In high salt fed animals, Firmicutes/Bacteroidetes (F/B) ratio significantly changed between the dark (active) and light (rest) phases, which correlated with the diurnal rhythmicity of BP suggesting salt mediated rhythmic regulation of microbiota. Diurnal rhythms of Firmicutes, Bacteroidetes and Actinobacteria were independently associated with BP and significant in high salt fed animals. Discrete genera were observed to correlate independently or interactively with one or more of the following 3 factors- 1) BP rhythm, 2) dietary salt, 3) amplitude of BP. Phylogenetic Investigation of Communities by Reconstruction of Unobserved States (PICRUST) analysis revealed diurnal rhythmicity of microbiotal pathways. During the active phase of the host, microbiota upregulated biosynthetic processes whereas during the resting phase of the host, microbiota upregulated degradation pathways of metabolites. These diurnal changes in microbiota, their functional pathways and BP response were prominently associated with a concerted rhythmicity of renal Lipocalin 2 and Endothelin1.

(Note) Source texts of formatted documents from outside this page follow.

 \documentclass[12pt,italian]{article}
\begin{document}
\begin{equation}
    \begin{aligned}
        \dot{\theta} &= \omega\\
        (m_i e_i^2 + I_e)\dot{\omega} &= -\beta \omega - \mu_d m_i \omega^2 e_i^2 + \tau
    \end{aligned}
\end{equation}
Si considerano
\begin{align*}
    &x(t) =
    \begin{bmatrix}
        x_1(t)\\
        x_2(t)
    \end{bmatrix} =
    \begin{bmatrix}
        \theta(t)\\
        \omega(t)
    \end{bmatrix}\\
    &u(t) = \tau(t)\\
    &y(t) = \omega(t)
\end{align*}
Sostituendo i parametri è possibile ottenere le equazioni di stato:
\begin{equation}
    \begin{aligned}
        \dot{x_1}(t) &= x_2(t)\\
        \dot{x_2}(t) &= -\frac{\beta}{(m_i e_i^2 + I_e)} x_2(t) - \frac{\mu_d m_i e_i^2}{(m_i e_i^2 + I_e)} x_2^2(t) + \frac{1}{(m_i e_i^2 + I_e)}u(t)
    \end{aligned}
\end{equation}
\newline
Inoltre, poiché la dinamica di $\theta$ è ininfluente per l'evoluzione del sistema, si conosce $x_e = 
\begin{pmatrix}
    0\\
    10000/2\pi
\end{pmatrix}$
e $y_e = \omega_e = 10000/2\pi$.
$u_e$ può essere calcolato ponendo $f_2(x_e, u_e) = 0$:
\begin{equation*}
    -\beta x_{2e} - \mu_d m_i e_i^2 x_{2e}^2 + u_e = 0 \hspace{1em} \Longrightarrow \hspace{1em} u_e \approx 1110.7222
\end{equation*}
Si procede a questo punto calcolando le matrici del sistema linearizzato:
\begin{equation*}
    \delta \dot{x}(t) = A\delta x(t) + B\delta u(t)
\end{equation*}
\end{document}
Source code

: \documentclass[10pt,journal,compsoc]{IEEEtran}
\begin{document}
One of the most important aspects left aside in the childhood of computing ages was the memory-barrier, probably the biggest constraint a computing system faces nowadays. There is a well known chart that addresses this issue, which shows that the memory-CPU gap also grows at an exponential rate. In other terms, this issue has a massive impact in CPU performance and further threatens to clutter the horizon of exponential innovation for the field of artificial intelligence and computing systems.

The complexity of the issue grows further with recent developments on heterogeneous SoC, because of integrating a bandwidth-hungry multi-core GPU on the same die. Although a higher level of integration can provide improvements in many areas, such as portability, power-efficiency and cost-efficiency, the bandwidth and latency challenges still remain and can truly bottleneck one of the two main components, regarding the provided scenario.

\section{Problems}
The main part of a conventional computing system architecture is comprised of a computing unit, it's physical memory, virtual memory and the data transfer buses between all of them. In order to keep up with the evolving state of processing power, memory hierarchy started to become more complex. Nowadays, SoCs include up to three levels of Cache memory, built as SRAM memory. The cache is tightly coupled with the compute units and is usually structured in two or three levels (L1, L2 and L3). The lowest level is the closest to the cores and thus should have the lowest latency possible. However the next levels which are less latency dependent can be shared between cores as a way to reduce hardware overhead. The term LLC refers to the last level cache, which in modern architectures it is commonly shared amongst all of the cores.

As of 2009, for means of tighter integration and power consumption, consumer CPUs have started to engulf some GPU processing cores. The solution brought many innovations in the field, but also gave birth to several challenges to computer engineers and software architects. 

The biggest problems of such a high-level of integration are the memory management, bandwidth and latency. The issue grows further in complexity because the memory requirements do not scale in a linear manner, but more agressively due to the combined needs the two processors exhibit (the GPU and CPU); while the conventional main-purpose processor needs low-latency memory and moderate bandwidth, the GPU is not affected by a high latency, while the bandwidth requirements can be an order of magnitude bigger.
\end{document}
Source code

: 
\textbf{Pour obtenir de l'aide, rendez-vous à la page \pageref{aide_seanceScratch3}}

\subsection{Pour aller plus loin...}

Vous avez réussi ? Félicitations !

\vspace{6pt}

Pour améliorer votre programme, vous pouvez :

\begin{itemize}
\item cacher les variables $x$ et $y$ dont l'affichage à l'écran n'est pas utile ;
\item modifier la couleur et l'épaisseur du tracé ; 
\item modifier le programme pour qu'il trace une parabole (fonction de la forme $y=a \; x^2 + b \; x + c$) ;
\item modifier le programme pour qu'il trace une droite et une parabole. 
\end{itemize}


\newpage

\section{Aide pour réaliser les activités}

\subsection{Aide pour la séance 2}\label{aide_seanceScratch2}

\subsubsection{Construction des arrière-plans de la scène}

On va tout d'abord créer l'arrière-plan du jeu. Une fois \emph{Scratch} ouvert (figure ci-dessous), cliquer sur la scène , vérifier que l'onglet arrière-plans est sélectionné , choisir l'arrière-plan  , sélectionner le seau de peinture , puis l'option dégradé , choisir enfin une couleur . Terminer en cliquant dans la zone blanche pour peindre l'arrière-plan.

Collectively, these data demonstrated the existence of synchronous diurnal rhythms of BP and renal inflammation with diurnal reshaping of gut microbiota in salt-sensitive hypertension. Such a concerted rhythmicity with peaks observed at the mid-active phase suggests that targeting this timepoint to reshape microbiota and/or intervene with medication could benefit hypertensives.